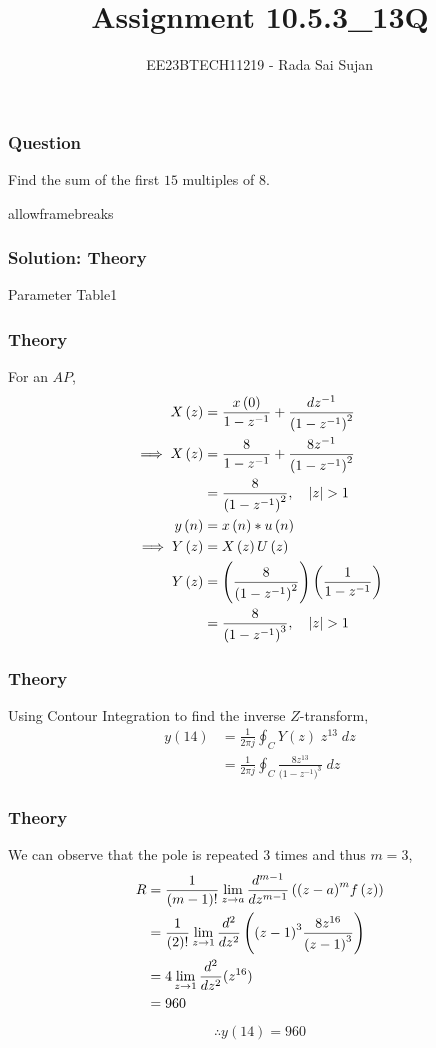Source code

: \documentclass{beamer}
\begin{document}
\title{Assignment 10.5.3\_13Q}
\author{EE23BTECH11219 - Rada Sai Sujan$^{}$%
}
\frame{\titlepage}

\begin{frame}
\frametitle{Question}
Find the sum of the first $15$ multiples of $8$. \\
\end{frame}

\begin{frame}{allowframebreaks}
\frametitle{Solution: Theory}
\begin{table}[ht]
    \centering
    \def\arraystretch{1.5}
    
    \caption{Parameter Table1}
    \label{tab:10.5.3.1}
\end{table}
\end{frame}

\begin{frame}
\frametitle{Theory}
For an $AP$,
\begin{align}
    X\left(z\right) &= \frac{ x\left(0\right) }{1-z^{-1}} + \frac{dz^{-1}}{{(1-z^{-1})}^{2}}    \\
    \implies X\left(z\right) &= \frac{8}{1-z^{-1}} + \frac{8z^{-1}}{{(1-z^{-1})}^{2}} \\
    &= \frac{8}{({1-z^{-1})}^{2}} ,\quad \left\vert z\right\vert>1    \\
    y\left(n\right)&=x\left(n\right)\ast u\left(n\right)\\
    \implies Y\left(z\right)&=X\left(z\right)U\left(z\right)   \\
    Y\left(z\right)&=\left(\frac{8}{({1-z^{-1})}^{2}}\right)\left(\frac{1}{1-z^{-1}}\right)  \\
    &=\frac{8}{({1-z^{-1})}^{3}} ,\quad \left\vert z\right\vert>1 
\end{align}
\end{frame}

\begin{frame}
\frametitle{Theory}
 Using Contour Integration to find the inverse $Z$-transform,
\begin{align}
    y(14)&=\frac{1}{2\pi j}\oint_{C}Y(z) \;z^{13} \;dz  \\
    &=\frac{1}{2\pi j}\oint_{C}\frac{8z^{13}}{({1-z^{-1})}^{3}} \;dz 
\end{align}
\end{frame}

\begin{frame}
\frametitle{Theory}
We can observe that the pole is repeated $3$ times and thus $m=3$,
\begin{align}
    R&=\frac{1}{\left(m-1\right)!}\lim\limits_{z\to a}\frac{d^{m-1}}{dz^{m-1}}\left({(z-a)}^{m}f\left(z\right)\right)  \\
    &=\frac{1}{\left(2\right)!}\lim\limits_{z\to 1}\frac{d^{2}}{dz^{2}}\left({(z-1)}^{3}\frac{8z^{16}}{{(z-1)}^3}\right)   \\
    &=4\lim\limits_{z\to 1}\frac{d^2}{dz^2}(z^{16})   \\
    &=960
\end{align}
\begin{align}
    \therefore \boxed{y(14)=960}
\end{align}
\end{frame}
\end{document}
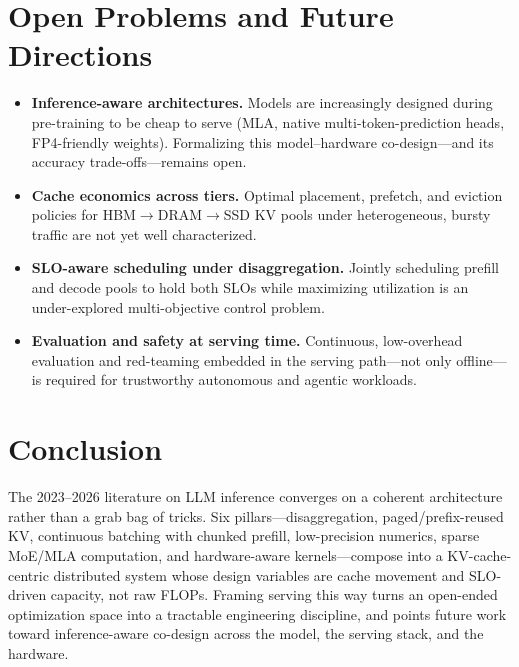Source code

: \documentclass[11pt]{article}
\begin{document}
\section{Open Problems and Future Directions}
\begin{itemize}[leftmargin=1.4em,itemsep=2pt]
\item \textbf{Inference-aware architectures.} Models are increasingly designed during pre-training to be cheap
to serve (MLA, native multi-token-prediction heads, FP4-friendly weights). Formalizing this model--hardware
co-design---and its accuracy trade-offs---remains open.
\item \textbf{Cache economics across tiers.} Optimal placement, prefetch, and eviction policies for
HBM$\to$DRAM$\to$SSD KV pools under heterogeneous, bursty traffic are not yet well characterized.
\item \textbf{SLO-aware scheduling under disaggregation.} Jointly scheduling prefill and decode pools to hold
both SLOs while maximizing utilization is an under-explored multi-objective control problem.
\item \textbf{Evaluation and safety at serving time.} Continuous, low-overhead evaluation and red-teaming
embedded in the serving path---not only offline---is required for trustworthy autonomous and agentic workloads.
\end{itemize}

\section{Conclusion}
The 2023--2026 literature on LLM inference converges on a coherent architecture rather than a grab bag of
tricks. Six pillars---disaggregation, paged/prefix-reused KV, continuous batching with chunked prefill,
low-precision numerics, sparse MoE/MLA computation, and hardware-aware kernels---compose into a
KV-cache-centric distributed system whose design variables are cache movement and SLO-driven capacity, not raw
FLOPs. Framing serving this way turns an open-ended optimization space into a tractable engineering discipline,
and points future work toward inference-aware co-design across the model, the serving stack, and the hardware.
\end{document}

GOAL OF THE EXERCISE
Your answer must be every line from the listing above that holds the string "serving".

RESPONSE TO THIS TASK
\item \textbf{Evaluation and safety at serving time.} Continuous, low-overhead evaluation and red-teaming
embedded in the serving path---not only offline---is required for trustworthy autonomous and agentic workloads.
FLOPs. Framing serving this way turns an open-ended optimization space into a tractable engineering discipline,
and points future work toward inference-aware co-design across the model, the serving stack, and the hardware.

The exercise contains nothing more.